また自分は戦争前に冷蔵庫のセールスマンだったが、経験がなくてもすぐ飛行機の操縦をマスターできた。米軍機は誰でも操縦できるようにできている、などの話を聞きます。若林はその話に衝撃を受け、やがて心の中で何かが変わっていきます。
イエロースネークはそのうちどさくさに紛れて脱走してしまいます。
その後出撃した野口中尉は音信不通になってしまいます。あきらめろという周囲の反対を振り切って、若林が自ら捜索に出向きます。
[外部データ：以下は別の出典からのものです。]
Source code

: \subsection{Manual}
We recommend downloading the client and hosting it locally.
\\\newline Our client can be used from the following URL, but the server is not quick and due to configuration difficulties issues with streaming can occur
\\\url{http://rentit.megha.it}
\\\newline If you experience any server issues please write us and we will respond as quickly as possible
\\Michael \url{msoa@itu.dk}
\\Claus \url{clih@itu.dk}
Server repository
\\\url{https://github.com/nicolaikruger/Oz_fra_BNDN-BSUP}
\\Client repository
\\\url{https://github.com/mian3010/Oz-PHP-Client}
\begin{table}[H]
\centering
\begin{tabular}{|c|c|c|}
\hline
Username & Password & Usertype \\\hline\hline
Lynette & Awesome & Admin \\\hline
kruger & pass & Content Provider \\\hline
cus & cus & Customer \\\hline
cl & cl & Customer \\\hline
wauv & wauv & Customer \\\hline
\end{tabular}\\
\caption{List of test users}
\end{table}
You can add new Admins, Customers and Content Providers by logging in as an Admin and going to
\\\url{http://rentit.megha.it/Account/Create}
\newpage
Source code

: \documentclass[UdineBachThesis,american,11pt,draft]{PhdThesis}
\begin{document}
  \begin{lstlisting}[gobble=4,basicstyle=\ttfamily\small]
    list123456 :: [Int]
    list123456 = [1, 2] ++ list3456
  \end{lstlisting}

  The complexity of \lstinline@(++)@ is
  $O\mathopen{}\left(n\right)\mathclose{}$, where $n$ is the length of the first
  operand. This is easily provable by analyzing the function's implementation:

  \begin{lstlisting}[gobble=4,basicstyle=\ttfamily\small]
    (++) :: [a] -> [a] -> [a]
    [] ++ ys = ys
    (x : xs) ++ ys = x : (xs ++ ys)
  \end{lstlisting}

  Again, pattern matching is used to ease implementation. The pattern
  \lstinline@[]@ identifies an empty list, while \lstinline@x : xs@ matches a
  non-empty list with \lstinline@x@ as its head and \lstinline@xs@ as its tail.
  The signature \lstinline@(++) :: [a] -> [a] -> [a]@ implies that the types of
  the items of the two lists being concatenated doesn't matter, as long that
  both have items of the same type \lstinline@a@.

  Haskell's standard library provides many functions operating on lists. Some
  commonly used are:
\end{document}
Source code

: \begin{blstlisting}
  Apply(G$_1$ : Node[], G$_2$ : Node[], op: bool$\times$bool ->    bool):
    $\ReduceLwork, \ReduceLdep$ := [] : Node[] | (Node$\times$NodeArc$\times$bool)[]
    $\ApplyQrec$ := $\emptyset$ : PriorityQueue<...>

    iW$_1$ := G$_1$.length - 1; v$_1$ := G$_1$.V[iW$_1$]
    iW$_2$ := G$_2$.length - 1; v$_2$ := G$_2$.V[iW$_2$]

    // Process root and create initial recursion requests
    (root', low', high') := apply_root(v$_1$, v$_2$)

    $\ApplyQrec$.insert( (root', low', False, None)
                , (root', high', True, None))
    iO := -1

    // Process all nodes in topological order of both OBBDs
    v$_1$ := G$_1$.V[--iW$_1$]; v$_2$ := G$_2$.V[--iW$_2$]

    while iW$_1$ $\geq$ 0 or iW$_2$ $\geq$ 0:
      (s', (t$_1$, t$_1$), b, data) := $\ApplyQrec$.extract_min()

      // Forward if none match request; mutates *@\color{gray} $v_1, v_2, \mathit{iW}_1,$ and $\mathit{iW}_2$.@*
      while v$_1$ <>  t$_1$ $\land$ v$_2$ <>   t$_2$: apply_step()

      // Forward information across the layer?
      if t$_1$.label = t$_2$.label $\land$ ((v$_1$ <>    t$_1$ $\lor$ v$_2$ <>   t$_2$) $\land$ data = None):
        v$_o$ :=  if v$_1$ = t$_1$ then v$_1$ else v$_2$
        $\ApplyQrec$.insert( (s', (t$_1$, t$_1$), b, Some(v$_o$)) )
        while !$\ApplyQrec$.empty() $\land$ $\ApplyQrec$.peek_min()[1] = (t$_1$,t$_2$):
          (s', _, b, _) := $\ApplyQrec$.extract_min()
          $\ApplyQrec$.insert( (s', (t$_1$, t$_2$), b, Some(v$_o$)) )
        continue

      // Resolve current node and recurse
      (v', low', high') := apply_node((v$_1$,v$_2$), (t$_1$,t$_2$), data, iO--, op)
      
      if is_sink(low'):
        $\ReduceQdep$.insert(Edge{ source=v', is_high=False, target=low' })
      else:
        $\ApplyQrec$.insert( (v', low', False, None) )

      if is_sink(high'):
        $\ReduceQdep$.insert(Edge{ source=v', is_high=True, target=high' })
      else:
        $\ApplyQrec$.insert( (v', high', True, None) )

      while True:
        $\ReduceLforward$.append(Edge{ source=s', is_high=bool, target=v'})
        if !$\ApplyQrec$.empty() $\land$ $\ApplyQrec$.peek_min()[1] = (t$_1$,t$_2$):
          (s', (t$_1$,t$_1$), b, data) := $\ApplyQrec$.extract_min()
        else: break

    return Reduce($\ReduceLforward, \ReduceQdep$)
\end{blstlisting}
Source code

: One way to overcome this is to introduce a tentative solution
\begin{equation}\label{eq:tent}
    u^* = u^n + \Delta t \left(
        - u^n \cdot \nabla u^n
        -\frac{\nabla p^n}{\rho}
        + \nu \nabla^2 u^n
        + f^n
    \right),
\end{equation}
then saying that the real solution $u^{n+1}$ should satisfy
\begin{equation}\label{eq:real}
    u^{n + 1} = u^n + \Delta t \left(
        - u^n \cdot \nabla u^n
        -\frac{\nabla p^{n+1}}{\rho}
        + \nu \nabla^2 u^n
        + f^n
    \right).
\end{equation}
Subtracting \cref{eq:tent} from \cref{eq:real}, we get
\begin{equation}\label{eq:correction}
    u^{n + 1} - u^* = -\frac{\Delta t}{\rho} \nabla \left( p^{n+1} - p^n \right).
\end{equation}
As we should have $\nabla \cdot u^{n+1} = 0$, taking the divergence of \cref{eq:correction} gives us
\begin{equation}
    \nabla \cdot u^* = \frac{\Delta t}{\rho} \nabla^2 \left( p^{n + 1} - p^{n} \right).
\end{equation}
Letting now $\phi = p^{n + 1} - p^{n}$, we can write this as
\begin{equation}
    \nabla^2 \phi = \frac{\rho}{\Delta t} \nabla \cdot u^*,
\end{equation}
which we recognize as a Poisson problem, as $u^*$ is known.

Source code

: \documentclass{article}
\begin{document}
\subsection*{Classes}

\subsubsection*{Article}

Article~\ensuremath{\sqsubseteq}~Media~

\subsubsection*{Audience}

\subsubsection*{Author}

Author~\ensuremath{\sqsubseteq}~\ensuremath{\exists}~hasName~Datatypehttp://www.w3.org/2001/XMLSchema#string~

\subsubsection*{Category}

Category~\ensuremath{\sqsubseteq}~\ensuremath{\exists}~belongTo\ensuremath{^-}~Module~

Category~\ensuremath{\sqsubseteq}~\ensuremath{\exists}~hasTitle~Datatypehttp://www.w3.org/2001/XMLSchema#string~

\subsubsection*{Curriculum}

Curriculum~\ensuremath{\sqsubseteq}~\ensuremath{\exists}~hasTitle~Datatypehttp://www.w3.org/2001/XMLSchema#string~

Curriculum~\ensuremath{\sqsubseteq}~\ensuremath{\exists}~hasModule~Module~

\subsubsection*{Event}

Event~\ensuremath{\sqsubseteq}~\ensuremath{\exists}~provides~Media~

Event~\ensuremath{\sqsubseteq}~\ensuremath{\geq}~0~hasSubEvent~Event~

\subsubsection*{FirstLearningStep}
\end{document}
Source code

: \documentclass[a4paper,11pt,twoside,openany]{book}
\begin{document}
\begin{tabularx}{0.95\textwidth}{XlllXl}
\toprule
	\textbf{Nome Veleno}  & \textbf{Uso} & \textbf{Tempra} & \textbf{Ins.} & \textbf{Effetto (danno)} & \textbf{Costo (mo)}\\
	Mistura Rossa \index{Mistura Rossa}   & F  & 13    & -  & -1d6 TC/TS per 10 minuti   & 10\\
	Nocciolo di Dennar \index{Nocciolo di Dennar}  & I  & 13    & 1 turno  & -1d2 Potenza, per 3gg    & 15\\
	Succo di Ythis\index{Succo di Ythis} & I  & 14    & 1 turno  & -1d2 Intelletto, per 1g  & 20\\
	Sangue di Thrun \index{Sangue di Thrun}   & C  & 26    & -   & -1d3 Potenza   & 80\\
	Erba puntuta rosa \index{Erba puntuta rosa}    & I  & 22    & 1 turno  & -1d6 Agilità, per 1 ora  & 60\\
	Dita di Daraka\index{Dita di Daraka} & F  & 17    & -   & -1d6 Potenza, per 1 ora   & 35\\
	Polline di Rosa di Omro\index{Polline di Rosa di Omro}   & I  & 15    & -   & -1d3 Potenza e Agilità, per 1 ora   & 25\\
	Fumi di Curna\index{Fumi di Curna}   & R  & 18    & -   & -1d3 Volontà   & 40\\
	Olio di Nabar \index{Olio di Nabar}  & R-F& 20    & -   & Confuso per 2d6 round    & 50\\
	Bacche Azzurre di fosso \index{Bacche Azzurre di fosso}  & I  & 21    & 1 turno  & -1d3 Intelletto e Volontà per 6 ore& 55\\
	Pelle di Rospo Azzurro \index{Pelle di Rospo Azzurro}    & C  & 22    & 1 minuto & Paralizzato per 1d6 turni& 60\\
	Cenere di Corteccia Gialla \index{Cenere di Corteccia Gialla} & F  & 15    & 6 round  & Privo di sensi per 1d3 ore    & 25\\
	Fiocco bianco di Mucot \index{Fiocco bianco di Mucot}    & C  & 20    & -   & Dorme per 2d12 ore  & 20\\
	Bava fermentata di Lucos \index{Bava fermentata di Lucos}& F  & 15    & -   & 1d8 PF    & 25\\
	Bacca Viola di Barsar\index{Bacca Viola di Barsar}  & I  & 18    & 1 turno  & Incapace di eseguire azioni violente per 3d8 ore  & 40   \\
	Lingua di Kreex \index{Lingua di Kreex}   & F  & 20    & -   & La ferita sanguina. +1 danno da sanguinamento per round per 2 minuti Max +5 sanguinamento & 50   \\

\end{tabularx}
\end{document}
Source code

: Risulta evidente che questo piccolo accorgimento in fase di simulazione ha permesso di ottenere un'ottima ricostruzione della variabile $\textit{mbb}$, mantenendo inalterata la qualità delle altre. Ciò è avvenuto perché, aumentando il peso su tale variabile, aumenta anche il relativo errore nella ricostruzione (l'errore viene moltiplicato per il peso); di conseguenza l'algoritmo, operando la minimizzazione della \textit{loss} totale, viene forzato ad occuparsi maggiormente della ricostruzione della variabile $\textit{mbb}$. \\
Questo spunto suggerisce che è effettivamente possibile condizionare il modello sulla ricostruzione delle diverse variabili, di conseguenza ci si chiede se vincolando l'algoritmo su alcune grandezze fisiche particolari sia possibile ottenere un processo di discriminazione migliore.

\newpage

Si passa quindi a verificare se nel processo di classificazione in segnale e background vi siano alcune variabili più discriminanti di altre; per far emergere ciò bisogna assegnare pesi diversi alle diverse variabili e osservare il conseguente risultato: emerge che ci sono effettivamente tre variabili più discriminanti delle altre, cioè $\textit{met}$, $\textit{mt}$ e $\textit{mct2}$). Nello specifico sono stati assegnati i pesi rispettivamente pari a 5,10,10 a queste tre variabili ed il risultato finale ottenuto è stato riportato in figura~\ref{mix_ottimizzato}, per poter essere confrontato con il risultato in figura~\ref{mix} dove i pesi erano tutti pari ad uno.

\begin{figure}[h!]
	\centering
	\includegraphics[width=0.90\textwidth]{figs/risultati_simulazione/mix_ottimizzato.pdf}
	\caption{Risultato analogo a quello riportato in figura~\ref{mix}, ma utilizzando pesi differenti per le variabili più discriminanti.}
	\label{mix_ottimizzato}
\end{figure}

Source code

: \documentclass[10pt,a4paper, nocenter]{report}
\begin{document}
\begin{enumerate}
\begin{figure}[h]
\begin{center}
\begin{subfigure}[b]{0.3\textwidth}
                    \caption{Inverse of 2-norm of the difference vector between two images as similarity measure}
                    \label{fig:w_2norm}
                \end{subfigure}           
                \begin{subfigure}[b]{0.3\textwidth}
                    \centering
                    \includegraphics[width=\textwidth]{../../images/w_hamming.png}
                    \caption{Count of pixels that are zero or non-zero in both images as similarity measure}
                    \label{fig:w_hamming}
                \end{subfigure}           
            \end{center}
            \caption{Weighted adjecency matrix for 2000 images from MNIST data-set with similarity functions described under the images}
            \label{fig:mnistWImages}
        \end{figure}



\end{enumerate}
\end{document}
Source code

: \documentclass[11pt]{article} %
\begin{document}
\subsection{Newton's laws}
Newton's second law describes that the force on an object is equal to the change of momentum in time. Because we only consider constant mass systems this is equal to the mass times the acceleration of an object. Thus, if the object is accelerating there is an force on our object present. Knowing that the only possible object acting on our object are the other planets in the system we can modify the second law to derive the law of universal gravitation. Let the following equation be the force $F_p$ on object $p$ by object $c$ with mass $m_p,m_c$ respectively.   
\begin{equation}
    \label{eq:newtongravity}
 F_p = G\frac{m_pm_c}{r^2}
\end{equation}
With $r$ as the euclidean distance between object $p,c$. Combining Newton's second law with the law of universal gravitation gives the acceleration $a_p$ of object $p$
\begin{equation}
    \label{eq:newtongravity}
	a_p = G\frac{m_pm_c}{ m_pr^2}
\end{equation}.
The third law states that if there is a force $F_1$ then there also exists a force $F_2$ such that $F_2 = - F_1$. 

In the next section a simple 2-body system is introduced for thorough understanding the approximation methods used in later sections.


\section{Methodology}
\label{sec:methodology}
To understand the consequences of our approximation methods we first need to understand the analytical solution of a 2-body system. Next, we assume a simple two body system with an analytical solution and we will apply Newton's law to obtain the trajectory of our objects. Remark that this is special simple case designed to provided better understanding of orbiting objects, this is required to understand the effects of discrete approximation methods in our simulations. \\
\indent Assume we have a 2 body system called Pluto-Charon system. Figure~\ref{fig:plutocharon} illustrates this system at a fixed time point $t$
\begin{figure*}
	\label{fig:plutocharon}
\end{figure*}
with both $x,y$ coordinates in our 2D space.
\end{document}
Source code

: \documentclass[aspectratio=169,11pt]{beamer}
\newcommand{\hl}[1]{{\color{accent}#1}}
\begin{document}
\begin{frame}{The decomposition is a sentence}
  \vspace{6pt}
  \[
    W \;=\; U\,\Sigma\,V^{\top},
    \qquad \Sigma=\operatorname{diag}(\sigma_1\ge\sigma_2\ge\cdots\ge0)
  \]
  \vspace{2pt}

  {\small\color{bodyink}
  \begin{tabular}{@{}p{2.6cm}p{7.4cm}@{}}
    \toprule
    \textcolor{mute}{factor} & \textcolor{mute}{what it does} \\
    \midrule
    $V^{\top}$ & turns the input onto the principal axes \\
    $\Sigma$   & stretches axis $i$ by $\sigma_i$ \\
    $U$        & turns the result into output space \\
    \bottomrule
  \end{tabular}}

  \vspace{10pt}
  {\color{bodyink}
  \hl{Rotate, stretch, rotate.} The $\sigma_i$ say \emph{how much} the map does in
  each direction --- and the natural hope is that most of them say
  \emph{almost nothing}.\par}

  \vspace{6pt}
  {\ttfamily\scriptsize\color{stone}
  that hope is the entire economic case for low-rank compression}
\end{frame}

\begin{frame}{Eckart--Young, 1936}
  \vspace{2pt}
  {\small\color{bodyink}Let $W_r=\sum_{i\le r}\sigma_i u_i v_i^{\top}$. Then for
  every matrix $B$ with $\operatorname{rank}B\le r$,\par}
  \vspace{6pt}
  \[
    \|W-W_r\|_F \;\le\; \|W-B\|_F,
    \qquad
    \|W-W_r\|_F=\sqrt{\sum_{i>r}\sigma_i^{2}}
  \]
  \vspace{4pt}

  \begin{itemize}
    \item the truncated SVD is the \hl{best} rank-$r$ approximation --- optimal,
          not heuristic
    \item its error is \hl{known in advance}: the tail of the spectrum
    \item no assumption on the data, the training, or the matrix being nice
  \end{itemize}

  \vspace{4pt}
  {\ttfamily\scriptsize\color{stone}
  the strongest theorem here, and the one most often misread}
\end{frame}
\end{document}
イエロースネークとの対話後、人命尊重志向になるなど、若林の行動は少しずつ変化していきます。
若林大尉は負傷した野口中尉を見つけ連れ帰りますが、到着時には既に彼は息絶えていました。悲しんだ現地娘は野口中尉の後を追って命を絶ってしまいます。
この時被弾して負傷した若林は病院に入院させられます。 彼の看護担当が看護婦のすみ子(岡田茉莉子)で、次第に若林は彼女の気になる存在となっていきます。
若林大尉を担当する看護婦すみ子(岡田茉莉子、1933-)。この方はご存命ですが調べたらやはり経年変化が・・・。
「朝に紅顔ありて夕べに白骨となる」という故事を思い出しました。
若林が退院後、ラバウル航空隊はトラック島へ撤収、看護婦たちは内地へ帰還ということになりました。
これは昭和19年2月に米軍の空襲でトラック島の航空兵力が壊滅したため、ラバウルの航空部隊はトラック島に撤収させられましたが、この出来事でしょうか。
最後のすみ子との電話のやり取りでお互いに惹かれあっていたことを知った若林は、すみ子を港まで見送りに行きます。
しかし再びイエロースネークが現われ、すみ子の乗船した輸送船を攻撃し始めます。 若林も、イエロースネークと空で一騎打ちとなりますがその結果は・・・。
ネタばれは面白くないのでやめておきます。ちなみに主役の池部良さんは、戦時中は海軍ではなく陸軍少尉(終戦時は中尉)だったそうです。